#### [YOUR GOAL]
Repeat the lines of the data that follow, please, starting at the first and stopping after the one with "- **Bi-Directional Gated".

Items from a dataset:
◆ ◆ ◆

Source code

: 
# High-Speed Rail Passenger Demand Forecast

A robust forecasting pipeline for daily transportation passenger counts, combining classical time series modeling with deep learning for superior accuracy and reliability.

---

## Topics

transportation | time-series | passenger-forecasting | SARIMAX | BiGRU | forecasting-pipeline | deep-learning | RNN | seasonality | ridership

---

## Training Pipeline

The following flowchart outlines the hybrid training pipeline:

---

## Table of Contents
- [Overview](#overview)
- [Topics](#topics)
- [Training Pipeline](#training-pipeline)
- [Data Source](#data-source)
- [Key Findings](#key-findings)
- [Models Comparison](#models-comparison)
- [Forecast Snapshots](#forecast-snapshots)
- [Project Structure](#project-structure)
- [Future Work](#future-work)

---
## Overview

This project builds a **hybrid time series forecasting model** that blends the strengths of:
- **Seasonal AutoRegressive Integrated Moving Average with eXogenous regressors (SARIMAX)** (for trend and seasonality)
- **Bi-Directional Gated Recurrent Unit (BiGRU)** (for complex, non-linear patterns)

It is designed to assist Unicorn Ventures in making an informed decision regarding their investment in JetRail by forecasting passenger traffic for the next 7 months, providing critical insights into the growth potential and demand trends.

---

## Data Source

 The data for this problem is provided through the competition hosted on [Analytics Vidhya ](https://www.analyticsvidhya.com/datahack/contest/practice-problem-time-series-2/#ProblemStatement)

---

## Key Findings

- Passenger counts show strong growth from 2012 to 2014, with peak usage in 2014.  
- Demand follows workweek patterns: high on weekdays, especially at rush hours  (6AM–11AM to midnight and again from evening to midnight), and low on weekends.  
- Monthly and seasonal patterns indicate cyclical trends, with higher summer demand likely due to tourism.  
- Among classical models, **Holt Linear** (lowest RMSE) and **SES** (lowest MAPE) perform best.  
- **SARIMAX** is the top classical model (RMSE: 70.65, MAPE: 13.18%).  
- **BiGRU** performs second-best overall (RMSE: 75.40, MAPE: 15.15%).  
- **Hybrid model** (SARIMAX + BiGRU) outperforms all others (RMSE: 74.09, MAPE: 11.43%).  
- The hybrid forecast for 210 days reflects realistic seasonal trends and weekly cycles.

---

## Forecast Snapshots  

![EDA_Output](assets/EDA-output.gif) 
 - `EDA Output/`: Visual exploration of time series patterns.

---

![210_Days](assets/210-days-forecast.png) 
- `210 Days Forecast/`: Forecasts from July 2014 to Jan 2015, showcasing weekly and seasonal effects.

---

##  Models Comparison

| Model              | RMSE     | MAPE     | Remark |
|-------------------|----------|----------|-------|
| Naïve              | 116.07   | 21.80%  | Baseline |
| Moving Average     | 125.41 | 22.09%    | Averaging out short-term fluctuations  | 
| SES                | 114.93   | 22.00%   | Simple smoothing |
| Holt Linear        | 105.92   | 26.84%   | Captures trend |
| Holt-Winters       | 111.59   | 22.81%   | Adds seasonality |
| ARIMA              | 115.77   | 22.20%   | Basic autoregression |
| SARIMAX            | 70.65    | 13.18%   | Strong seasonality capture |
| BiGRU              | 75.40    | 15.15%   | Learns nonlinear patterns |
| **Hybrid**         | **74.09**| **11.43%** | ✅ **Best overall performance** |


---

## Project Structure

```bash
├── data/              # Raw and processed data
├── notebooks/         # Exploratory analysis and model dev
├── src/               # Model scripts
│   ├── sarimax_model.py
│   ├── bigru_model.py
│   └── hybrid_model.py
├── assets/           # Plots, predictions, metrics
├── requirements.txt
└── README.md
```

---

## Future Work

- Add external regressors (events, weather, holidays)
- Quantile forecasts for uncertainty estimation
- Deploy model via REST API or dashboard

◆ ◆ ◆

#### [ANSWER TO THIS EXERCISE]
Source code

: 
# High-Speed Rail Passenger Demand Forecast

A robust forecasting pipeline for daily transportation passenger counts, combining classical time series modeling with deep learning for superior accuracy and reliability.

---

## Topics

transportation | time-series | passenger-forecasting | SARIMAX | BiGRU | forecasting-pipeline | deep-learning | RNN | seasonality | ridership

---

## Training Pipeline

The following flowchart outlines the hybrid training pipeline:

---

## Table of Contents
- [Overview](#overview)
- [Topics](#topics)
- [Training Pipeline](#training-pipeline)
- [Data Source](#data-source)
- [Key Findings](#key-findings)
- [Models Comparison](#models-comparison)
- [Forecast Snapshots](#forecast-snapshots)
- [Project Structure](#project-structure)
- [Future Work](#future-work)

---
## Overview

This project builds a **hybrid time series forecasting model** that blends the strengths of:
- **Seasonal AutoRegressive Integrated Moving Average with eXogenous regressors (SARIMAX)** (for trend and seasonality)
- **Bi-Directional Gated Recurrent Unit (BiGRU)** (for complex, non-linear patterns)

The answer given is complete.